## [PROMPT]
Copy out the line that contains "- Add tests with Karma/Protractor" and the lines after it through the final one in the entries below, exactly, with no other lines.

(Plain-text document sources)
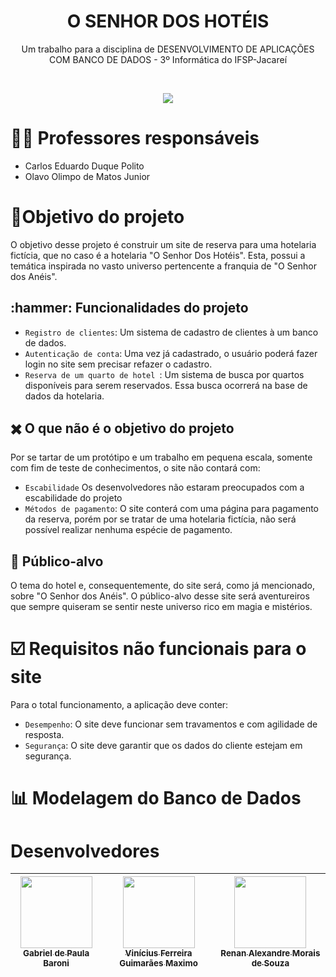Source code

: <h1 align="center"> O SENHOR DOS HOTÉIS </h1>
<p align="center">Um trabalho para a disciplina de DESENVOLVIMENTO DE APLICAÇÕES COM BANCO DE DADOS - 3º Informática do IFSP-Jacareí</p>
<br>
<p align="center">
<img loading="lazy" src="http://img.shields.io/static/v1?label=STATUS&message=EM%20DESENVOLVIMENTO&color=GREEN&style=for-the-badge"/>

<h1>👨‍🏫 Professores responsáveis</h1> 

-  Carlos Eduardo Duque Polito
-  Olavo Olimpo de Matos Junior 

<h1>🎯Objetivo do projeto</h1> 
O objetivo desse projeto é construir um site de reserva para uma hotelaria fictícia, que no caso é a hotelaria "O Senhor Dos Hotéis". Esta, possui a temática inspirada no vasto universo pertencente a franquia de "O Senhor dos Anéis". 
<br>
<h2>:hammer: Funcionalidades do projeto</h2>

- `Registro de clientes`: Um sistema de cadastro de clientes à um banco de dados.
- `Autenticação de conta`: Uma vez já cadastrado, o usuário poderá fazer login no site sem precisar refazer o cadastro. 
- `Reserva de um quarto de hotel `: Um sistema de busca por quartos disponíveis para serem reservados. Essa busca ocorrerá na base de dados da hotelaria.

<h2>✖️ O que não é o objetivo do projeto</h2>
Por se tartar de um protótipo e um trabalho em pequena escala, somente com fim de teste de conhecimentos, o site não contará com:

- `Escabilidade` Os desenvolvedores não estaram preocupados com a escabilidade do projeto 
- `Métodos de pagamento`: O site conterá com uma página para pagamento da reserva, porém por se tratar de uma hotelaria fictícia, não será possível realizar nenhuma espécie de pagamento.  

<h2>👥 Público-alvo</h2>
O tema do hotel e, consequentemente, do site será, como já mencionado, sobre "O Senhor dos Anéis". O público-alvo desse site será aventureiros que sempre quiseram se sentir neste universo rico em magia e mistérios.  

<h1>☑️ Requisitos não funcionais para o site</h1> 
Para o total funcionamento, a aplicação deve conter:

- `Desempenho`: O site deve funcionar sem travamentos e com agilidade de resposta.
- `Segurança`: O site deve garantir que os dados do cliente estejam em segurança. 

<h1>📊 Modelagem do Banco de Dados</h1> 


# Desenvolvedores

| [<img loading="lazy" src="https://avatars.githubusercontent.com/u/111576177?v=4" width=115><br><sub>Gabriel de Paula Baroni</sub>](https://github.com/Gabriel-Baroni) |  [<img loading="lazy" src="https://avatars.githubusercontent.com/u/184117774?v=4" width=115><br><sub>Vinícius Ferreira Guimarães Maximo</sub>](https://github.com/vinimaxi) |  [<img loading="lazy" src="https://avatars.githubusercontent.com/u/184420136?v=4" width=115><br><sub>Renan Alexandre Morais de Souza</sub>](https://github.com/renan-alexandre-morais) |
| :---: | :---: | :---: |








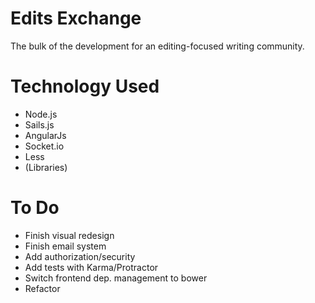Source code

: # Edits Exchange
The bulk of the development for an editing-focused writing community.

# Technology Used

- Node.js
- Sails.js
- AngularJs
- Socket.io
- Less
- (Libraries)

# To Do

- Finish visual redesign
- Finish email system
- Add authorization/security
- Add tests with Karma/Protractor
- Switch frontend dep. management to bower
- Refactor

## [RESULT OF THE TASK]
- Add tests with Karma/Protractor
- Switch frontend dep. management to bower
- Refactor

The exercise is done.